Asimismo, la casa de la cultura Tomasa Varona fue escenario de los salones de Paisaje y Décima Ilustrada, mereciendo los máximos galardones Ángel Yusdenis López González en la primera categoría, mientras Orlando Velázquez Puig (ilustrador) y Antonio Luque (decimista) vencieron en la segunda con la obra Tirapiedras.
No faltó tampoco el abrazo a la comunidad, llegando hasta la calle Adolfo Villamar, donde reside el proyecto Zabaleando, con múltiples iniciativas, en tanto, en la sede de la vanguardia artística se puso fin al convite con la Fiesta del Bardo, celebrando el onomástico del mayor poeta bucólico del siglo XIX cubano, El Cucalambé.
TRAZOS DE DESPEDIDA
La Jornada Cucalambeana, en general, nos dejó un grato sabor, máxime en los tiempos que vivimos. Fue gratificante apreciar la cofradía de sectores y organismos como Comercio, Gastronomía, el Instituto Nacional de Deportes y Recreación (Inder), entre otros, porque este es un evento que no solo compete a cultura, algo que nunca debe olvidarse. También el cuidado de detalles como la ambientación, con frases de El Cucalambé en el interior del "Temático".
Sin embargo, toda obra es perfectible y, para próximos capítulos, sugerimos avivar más las ofertas alimenticias que, aunque existieron varias (como la caldosa), pudieran ser más nutridas, comercializando maíz, casabe, coco y propuestas similares.

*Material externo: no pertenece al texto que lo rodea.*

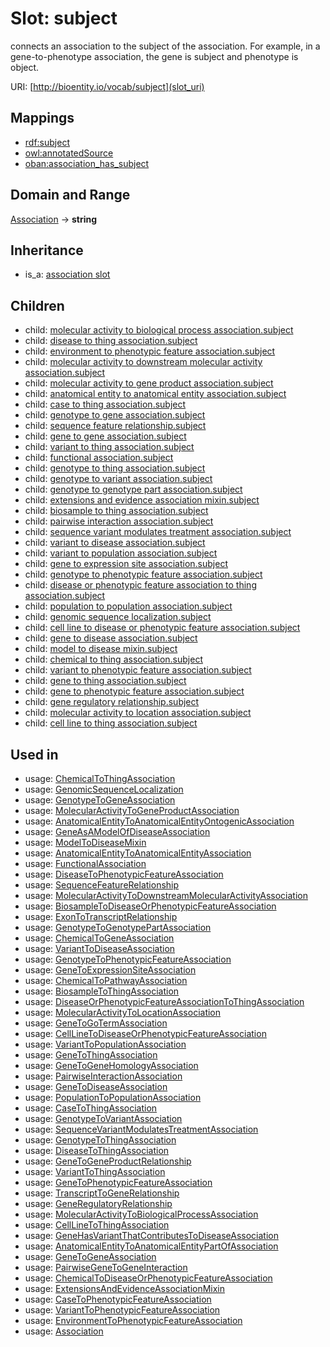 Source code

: # Slot: subject


connects an association to the subject of the association. For example, in a gene-to-phenotype association, the gene is subject and phenotype is object.

URI: [http://bioentity.io/vocab/subject](slot_uri)
## Mappings

 * [rdf:subject](http://purl.obolibrary.org/obo/rdf_subject)
 * [owl:annotatedSource](http://purl.obolibrary.org/obo/owl_annotatedSource)
 * [oban:association_has_subject](http://purl.obolibrary.org/obo/oban_association_has_subject)
## Domain and Range

[Association](Association.md) -> **string**
## Inheritance

 *  is_a: [association slot](association_slot.md)
## Children

 *  child: [molecular activity to biological process association.subject](molecular_activity_to_biological_process_association_subject.md)
 *  child: [disease to thing association.subject](disease_to_thing_association_subject.md)
 *  child: [environment to phenotypic feature association.subject](environment_to_phenotypic_feature_association_subject.md)
 *  child: [molecular activity to downstream molecular activity association.subject](molecular_activity_to_downstream_molecular_activity_association_subject.md)
 *  child: [molecular activity to gene product association.subject](molecular_activity_to_gene_product_association_subject.md)
 *  child: [anatomical entity to anatomical entity association.subject](anatomical_entity_to_anatomical_entity_association_subject.md)
 *  child: [case to thing association.subject](case_to_thing_association_subject.md)
 *  child: [genotype to gene association.subject](genotype_to_gene_association_subject.md)
 *  child: [sequence feature relationship.subject](sequence_feature_relationship_subject.md)
 *  child: [gene to gene association.subject](gene_to_gene_association_subject.md)
 *  child: [variant to thing association.subject](variant_to_thing_association_subject.md)
 *  child: [functional association.subject](functional_association_subject.md)
 *  child: [genotype to thing association.subject](genotype_to_thing_association_subject.md)
 *  child: [genotype to variant association.subject](genotype_to_variant_association_subject.md)
 *  child: [genotype to genotype part association.subject](genotype_to_genotype_part_association_subject.md)
 *  child: [extensions and evidence association mixin.subject](extensions_and_evidence_association_mixin_subject.md)
 *  child: [biosample to thing association.subject](biosample_to_thing_association_subject.md)
 *  child: [pairwise interaction association.subject](pairwise_interaction_association_subject.md)
 *  child: [sequence variant modulates treatment association.subject](sequence_variant_modulates_treatment_association_subject.md)
 *  child: [variant to disease association.subject](variant_to_disease_association_subject.md)
 *  child: [variant to population association.subject](variant_to_population_association_subject.md)
 *  child: [gene to expression site association.subject](gene_to_expression_site_association_subject.md)
 *  child: [genotype to phenotypic feature association.subject](genotype_to_phenotypic_feature_association_subject.md)
 *  child: [disease or phenotypic feature association to thing association.subject](disease_or_phenotypic_feature_association_to_thing_association_subject.md)
 *  child: [population to population association.subject](population_to_population_association_subject.md)
 *  child: [genomic sequence localization.subject](genomic_sequence_localization_subject.md)
 *  child: [cell line to disease or phenotypic feature association.subject](cell_line_to_disease_or_phenotypic_feature_association_subject.md)
 *  child: [gene to disease association.subject](gene_to_disease_association_subject.md)
 *  child: [model to disease mixin.subject](model_to_disease_mixin_subject.md)
 *  child: [chemical to thing association.subject](chemical_to_thing_association_subject.md)
 *  child: [variant to phenotypic feature association.subject](variant_to_phenotypic_feature_association_subject.md)
 *  child: [gene to thing association.subject](gene_to_thing_association_subject.md)
 *  child: [gene to phenotypic feature association.subject](gene_to_phenotypic_feature_association_subject.md)
 *  child: [gene regulatory relationship.subject](gene_regulatory_relationship_subject.md)
 *  child: [molecular activity to location association.subject](molecular_activity_to_location_association_subject.md)
 *  child: [cell line to thing association.subject](cell_line_to_thing_association_subject.md)
## Used in

 *  usage: [ChemicalToThingAssociation](ChemicalToThingAssociation.md)
 *  usage: [GenomicSequenceLocalization](GenomicSequenceLocalization.md)
 *  usage: [GenotypeToGeneAssociation](GenotypeToGeneAssociation.md)
 *  usage: [MolecularActivityToGeneProductAssociation](MolecularActivityToGeneProductAssociation.md)
 *  usage: [AnatomicalEntityToAnatomicalEntityOntogenicAssociation](AnatomicalEntityToAnatomicalEntityOntogenicAssociation.md)
 *  usage: [GeneAsAModelOfDiseaseAssociation](GeneAsAModelOfDiseaseAssociation.md)
 *  usage: [ModelToDiseaseMixin](ModelToDiseaseMixin.md)
 *  usage: [AnatomicalEntityToAnatomicalEntityAssociation](AnatomicalEntityToAnatomicalEntityAssociation.md)
 *  usage: [FunctionalAssociation](FunctionalAssociation.md)
 *  usage: [DiseaseToPhenotypicFeatureAssociation](DiseaseToPhenotypicFeatureAssociation.md)
 *  usage: [SequenceFeatureRelationship](SequenceFeatureRelationship.md)
 *  usage: [MolecularActivityToDownstreamMolecularActivityAssociation](MolecularActivityToDownstreamMolecularActivityAssociation.md)
 *  usage: [BiosampleToDiseaseOrPhenotypicFeatureAssociation](BiosampleToDiseaseOrPhenotypicFeatureAssociation.md)
 *  usage: [ExonToTranscriptRelationship](ExonToTranscriptRelationship.md)
 *  usage: [GenotypeToGenotypePartAssociation](GenotypeToGenotypePartAssociation.md)
 *  usage: [ChemicalToGeneAssociation](ChemicalToGeneAssociation.md)
 *  usage: [VariantToDiseaseAssociation](VariantToDiseaseAssociation.md)
 *  usage: [GenotypeToPhenotypicFeatureAssociation](GenotypeToPhenotypicFeatureAssociation.md)
 *  usage: [GeneToExpressionSiteAssociation](GeneToExpressionSiteAssociation.md)
 *  usage: [ChemicalToPathwayAssociation](ChemicalToPathwayAssociation.md)
 *  usage: [BiosampleToThingAssociation](BiosampleToThingAssociation.md)
 *  usage: [DiseaseOrPhenotypicFeatureAssociationToThingAssociation](DiseaseOrPhenotypicFeatureAssociationToThingAssociation.md)
 *  usage: [MolecularActivityToLocationAssociation](MolecularActivityToLocationAssociation.md)
 *  usage: [GeneToGoTermAssociation](GeneToGoTermAssociation.md)
 *  usage: [CellLineToDiseaseOrPhenotypicFeatureAssociation](CellLineToDiseaseOrPhenotypicFeatureAssociation.md)
 *  usage: [VariantToPopulationAssociation](VariantToPopulationAssociation.md)
 *  usage: [GeneToThingAssociation](GeneToThingAssociation.md)
 *  usage: [GeneToGeneHomologyAssociation](GeneToGeneHomologyAssociation.md)
 *  usage: [PairwiseInteractionAssociation](PairwiseInteractionAssociation.md)
 *  usage: [GeneToDiseaseAssociation](GeneToDiseaseAssociation.md)
 *  usage: [PopulationToPopulationAssociation](PopulationToPopulationAssociation.md)
 *  usage: [CaseToThingAssociation](CaseToThingAssociation.md)
 *  usage: [GenotypeToVariantAssociation](GenotypeToVariantAssociation.md)
 *  usage: [SequenceVariantModulatesTreatmentAssociation](SequenceVariantModulatesTreatmentAssociation.md)
 *  usage: [GenotypeToThingAssociation](GenotypeToThingAssociation.md)
 *  usage: [DiseaseToThingAssociation](DiseaseToThingAssociation.md)
 *  usage: [GeneToGeneProductRelationship](GeneToGeneProductRelationship.md)
 *  usage: [VariantToThingAssociation](VariantToThingAssociation.md)
 *  usage: [GeneToPhenotypicFeatureAssociation](GeneToPhenotypicFeatureAssociation.md)
 *  usage: [TranscriptToGeneRelationship](TranscriptToGeneRelationship.md)
 *  usage: [GeneRegulatoryRelationship](GeneRegulatoryRelationship.md)
 *  usage: [MolecularActivityToBiologicalProcessAssociation](MolecularActivityToBiologicalProcessAssociation.md)
 *  usage: [CellLineToThingAssociation](CellLineToThingAssociation.md)
 *  usage: [GeneHasVariantThatContributesToDiseaseAssociation](GeneHasVariantThatContributesToDiseaseAssociation.md)
 *  usage: [AnatomicalEntityToAnatomicalEntityPartOfAssociation](AnatomicalEntityToAnatomicalEntityPartOfAssociation.md)
 *  usage: [GeneToGeneAssociation](GeneToGeneAssociation.md)
 *  usage: [PairwiseGeneToGeneInteraction](PairwiseGeneToGeneInteraction.md)
 *  usage: [ChemicalToDiseaseOrPhenotypicFeatureAssociation](ChemicalToDiseaseOrPhenotypicFeatureAssociation.md)
 *  usage: [ExtensionsAndEvidenceAssociationMixin](ExtensionsAndEvidenceAssociationMixin.md)
 *  usage: [CaseToPhenotypicFeatureAssociation](CaseToPhenotypicFeatureAssociation.md)
 *  usage: [VariantToPhenotypicFeatureAssociation](VariantToPhenotypicFeatureAssociation.md)
 *  usage: [EnvironmentToPhenotypicFeatureAssociation](EnvironmentToPhenotypicFeatureAssociation.md)
 *  usage: [Association](Association.md)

Asimismo, sigue siendo un talón de Aquiles en este festejo el cumplimiento de los horarios para el almuerzo de los artistas y personal involucrado, así como el comienzo de algunas actividades, demorándose hasta una hora después de lo programado.
Pero, más allá de cualquier lunar, reiteramos el placer que nos causa se realizara la Fiesta Suprema del Campesinado Cubano con calidad y variedad, eso es lo más importante.